Lesvos telt ongeveer 122 bomen per inwoner (in heel Griekenland is dat 9,5, in Spanje 5,4 en in Italië 3,0), maar er zijn slechts weinig grote olijfboeren. Er moet hard gewerkt worden om het vloeibare goud te verkrijgen, zoals Homeros olijfolie ooit noemde: 3 tot 5 kilo olijven geven 1 liter olie die dit jaar 1,80 tot 2,10 euro oplevert, naar gelang de kwaliteit. Ook al kun je er niet een heel jaar van leven, voor veel mensen is het een welkome aanvulling op hun vaak krappe inkomen. Sinds de crisis zie je dan ook dat steeds meer verwaarloosde olijfgaarden worden opgeknapt.

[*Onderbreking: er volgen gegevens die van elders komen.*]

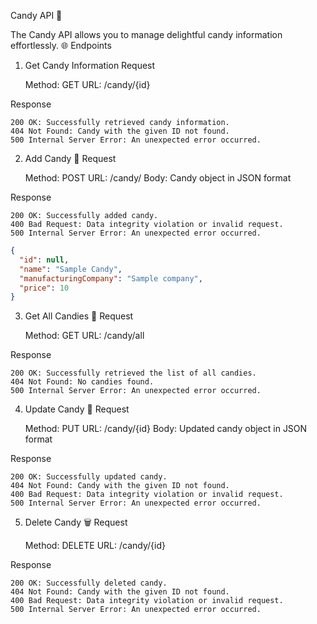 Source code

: Candy API 🍬

The Candy API allows you to manage delightful candy information effortlessly.
🌐 Endpoints
1. Get Candy Information
   Request

   Method: GET
   URL: /candy/{id}

Response

    200 OK: Successfully retrieved candy information.
    404 Not Found: Candy with the given ID not found.
    500 Internal Server Error: An unexpected error occurred.


2. Add Candy 🍭
   Request

   Method: POST
   URL: /candy/
   Body: Candy object in JSON format

Response

    200 OK: Successfully added candy.
    400 Bad Request: Data integrity violation or invalid request.
    500 Internal Server Error: An unexpected error occurred.

```json
{
  "id": null,
  "name": "Sample Candy",
  "manufacturingCompany": "Sample company",
  "price": 10
}
```

3. Get All Candies 🍫
   Request

   Method: GET
   URL: /candy/all

Response

    200 OK: Successfully retrieved the list of all candies.
    404 Not Found: No candies found.
    500 Internal Server Error: An unexpected error occurred.

4. Update Candy 🍬
   Request

   Method: PUT
   URL: /candy/{id}
   Body: Updated candy object in JSON format

Response

    200 OK: Successfully updated candy.
    404 Not Found: Candy with the given ID not found.
    400 Bad Request: Data integrity violation or invalid request.
    500 Internal Server Error: An unexpected error occurred.

5. Delete Candy 🗑️
   Request

   Method: DELETE
   URL: /candy/{id}

Response

    200 OK: Successfully deleted candy.
    404 Not Found: Candy with the given ID not found.
    400 Bad Request: Data integrity violation or invalid request.
    500 Internal Server Error: An unexpected error occurred.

In 500 v.Chr. schreef Herodotos dat olijfbomen zó heilig zijn, dat alleen maagden en eunuchen ze aan mochten raken. Dat moet toen een vrolijk spektakel zijn geweest tijdens het oogsten! Antieke bomen hebben heel wat verhalen te vertellen, als ze konden spreken. Die honderden jaren oude bomen, zouden net zoals de versteende bomen op de monumentenlijst moeten staan.